(EXCERPTED RECORDS begins)
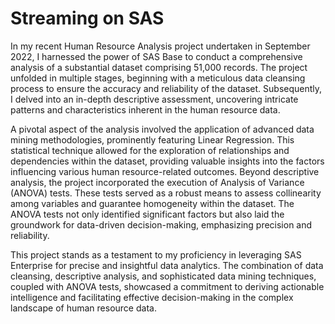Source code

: # Streaming on SAS

In my recent Human Resource Analysis project undertaken in September 2022, I harnessed the power of SAS Base to conduct a comprehensive analysis of a substantial dataset comprising 51,000 records. The project unfolded in multiple stages, beginning with a meticulous data cleansing process to ensure the accuracy and reliability of the dataset. Subsequently, I delved into an in-depth descriptive assessment, uncovering intricate patterns and characteristics inherent in the human resource data.

A pivotal aspect of the analysis involved the application of advanced data mining methodologies, prominently featuring Linear Regression. This statistical technique allowed for the exploration of relationships and dependencies within the dataset, providing valuable insights into the factors influencing various human resource-related outcomes. Beyond descriptive analysis, the project incorporated the execution of Analysis of Variance (ANOVA) tests. These tests served as a robust means to assess collinearity among variables and guarantee homogeneity within the dataset. The ANOVA tests not only identified significant factors but also laid the groundwork for data-driven decision-making, emphasizing precision and reliability.

This project stands as a testament to my proficiency in leveraging SAS Enterprise for precise and insightful data analytics. The combination of data cleansing, descriptive analysis, and sophisticated data mining techniques, coupled with ANOVA tests, showcased a commitment to deriving actionable intelligence and facilitating effective decision-making in the complex landscape of human resource data.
(EXCERPTED RECORDS ends)
● **WHAT THE TASK REQUIRES**
From the entries above, extract only the lines running from the one containing "In my recent" through the one containing "A pivotal aspect", inclusive.

● **WRITTEN RESPONSE**
In my recent Human Resource Analysis project undertaken in September 2022, I harnessed the power of SAS Base to conduct a comprehensive analysis of a substantial dataset comprising 51,000 records. The project unfolded in multiple stages, beginning with a meticulous data cleansing process to ensure the accuracy and reliability of the dataset. Subsequently, I delved into an in-depth descriptive assessment, uncovering intricate patterns and characteristics inherent in the human resource data.

A pivotal aspect of the analysis involved the application of advanced data mining methodologies, prominently featuring Linear Regression. This statistical technique allowed for the exploration of relationships and dependencies within the dataset, providing valuable insights into the factors influencing various human resource-related outcomes. Beyond descriptive analysis, the project incorporated the execution of Analysis of Variance (ANOVA) tests. These tests served as a robust means to assess collinearity among variables and guarantee homogeneity within the dataset. The ANOVA tests not only identified significant factors but also laid the groundwork for data-driven decision-making, emphasizing precision and reliability.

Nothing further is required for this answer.